Willmann & Willmann (No 4)
[2022] FedCFamC1F 1016
Federal Circuit and Family Court of Australia
(DIVISION 1)
Willmann & Willmann (No 4) [2022] FedCFamC1F 1016
File number: SYC 6037 of 2021 Judgment of: CAMPTON J Date of judgment: 19 December 2022 Catchwords: FAMILY LAW – PROPERTY – PRACTICE AND PROCEDURE – Oral application to amend Points of Claim – Where the husband seeks to extend his equitable claim to a property owned by the wife’s parents to include an additional two properties – Where the separate claim against the wife’s parents is listed for trial to commence within three months – Where each of the parties have filed extensive affidavit material – Where no notice of the purported amendment to the husband’s claim had been provided – Application of the husband to amend Points of Claim dismissed.
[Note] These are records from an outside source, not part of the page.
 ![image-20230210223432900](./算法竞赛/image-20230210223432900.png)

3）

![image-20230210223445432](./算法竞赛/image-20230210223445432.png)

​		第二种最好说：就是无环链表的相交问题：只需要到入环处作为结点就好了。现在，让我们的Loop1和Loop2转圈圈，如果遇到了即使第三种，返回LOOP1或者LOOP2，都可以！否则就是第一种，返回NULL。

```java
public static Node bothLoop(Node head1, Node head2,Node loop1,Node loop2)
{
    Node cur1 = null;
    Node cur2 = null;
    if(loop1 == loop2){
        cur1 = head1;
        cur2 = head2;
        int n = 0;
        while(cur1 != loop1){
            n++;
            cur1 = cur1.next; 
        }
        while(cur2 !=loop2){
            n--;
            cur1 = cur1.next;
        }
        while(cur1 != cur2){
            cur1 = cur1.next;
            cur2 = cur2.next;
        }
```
Legislation: Family Law Act 1975 (Cth) s 79 Cases cited: Willmann & Willmann (No 3) [2022] FedCFamC1F 827 Division: Division 1 First Instance Number of paragraphs: 11 Date of hearing: 19 December 2022 Place: Sydney Solicitor for the Applicant: Mr Finan, Barkus Doolan Winning Solicitor for the Respondents: Mr Frakes, Watts McCray Solicitor for the Respondents: Ms Pigdon, Pigdon Norgate Solicitor for the proposed intervener: Mr Moore, Sim & Co Legal Services ORDERS
SYC 6037 of 2021 FEDERAL CIRCUIT AND FAMILY COURT OF AUSTRALIA (DIVISION 1)
BETWEEN: MS WILLMANN
Applicant
AND: MR WILLMANN
First Respondent
MR ANDREWS
Second Respondent
MS ANDREWS
Third Respondent
order made by:
CAMPTON J
DATE OF ORDER:
19 DECEMBER 2022
THE COURT ORDERS THAT:
1.The husband be granted leave to make an oral application to rely upon an amended Points of Claim seeking relief against the second and third respondents as contained in the document filed on the Commonwealth Court Portal without leave on 17 October 2022 at 1.34 pm.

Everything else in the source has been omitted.